To the Internet Hecklers Capitalizing on Jake Lloyd's Schizophrenia Diagnosis
Civilian or celebrity, if you have a mental illness, you can’t run away from it. It will not be ignored. Rather, it will track you down, wrestle you to the ground — and potentially, even immobilize you and steal your life.
According to his mother, Lloyd was off his meds when he physically attacked her last year. A few weeks later, he led the police on a high-speed car chase through Charleston, South Carolina, hitting speeds of 117 miles per hour before crashing into a bunch of trees.
Since that time, Lloyd has been held in jail for ten months and is only now being transferred to a psychiatric facility. I think this demonstrates the breakdown in our criminal justice system: how did it take close to a year for the courts to determine that someone with schizophrenia who’d gone off his medication and had committed a criminal act needed to be transferred? Why was it not glaringly and immediately obvious that a psychiatric facility was the more appropriate rehabilitative place for him? I am angry that it took so long, but mollified he is now receiving proper care.
The internet thinks it’s a big hilarious joke, though.
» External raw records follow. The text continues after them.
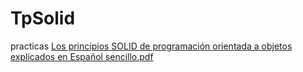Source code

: # TpSolid
practicas
[Los principios SOLID de programación orientada a objetos explicados en Español sencillo.pdf](https://github.com/user-attachments/files/16642562/Los.principios.SOLID.de.programacion.orientada.a.objetos.explicados.en.Espanol.sencillo.pdf)
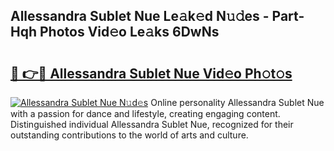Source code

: ## Allessandra Sublet Nue Le𝚊k𝚎d N𝚞𝚍es - Part-Hqh Photos Vid𝚎o Le𝚊ks 6DwNs

# <h2><a href="http://fbadaxn.evod.top/?m=Allessandra+Sublet+Nue">🔗 👉🔴 Allessandra Sublet Nue Vid𝚎o Ph𝚘t𝚘s</a></h2>

[![Allessandra Sublet Nue N𝚞d𝚎s](https://i.imgur.com/8V9OHl7.gif)](http://fbadaxn.evod.top/?m=Allessandra+Sublet+Nue)
Online personality Allessandra Sublet Nue with a passion for dance and lifestyle, creating engaging content. Distinguished individual Allessandra Sublet Nue, recognized for their outstanding contributions to the world of arts and culture.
In fact, most online commenters seem positively delighted that Lloyd is ill and that they’re provided a public forum to humiliate. People are cruel, and, when it comes to mental illness, the stigma remains intact.
It’s the Amanda Bynes debacle all over again. Remember what happened with her? Let me remind you: she had that well-publicized mental breakdown in 2014 and then tweeted she was diagnosed with bipolar disorder. Instead of being satisfied with an explanation for Bynes’ bizarre and erratic behavior, the public continued to go completely apeshit over the opportunity to mock her. She quickly became the butt of cruel internet and talk show jokes for a long time thereafter.
The insensitivity concerning mental illness is universal in our culture; it’s pretty disgusting if you think about it:
When was the last time you heard someone casually use the term bipolar to assign a personality trait-descriptive instead of using words like temperamental or moody?
“I don’t know what’s wrong with my girlfriend, she’s acting so bipolar.”
Or as an adjective to describe something?
‘The toaster oven usually works, but it’s been freaking out lately, it’s like, bipolar.’
Bipolar disorder and schizophrenia are legitimate diseases. They need to be respected as such.
You wouldn’t treat someone with cancer that way, would you?
I know I won’t convince a lot of people with this post; possibly not any. I accept that fact. Stigmas are stigmas.
But I can’t sit idly by while I see anyone who is mentally ill, celebrity or civilian, disparaged for being sick. Mental illness is not a choice; it’s a disease. And we should show some respect for those who are sick.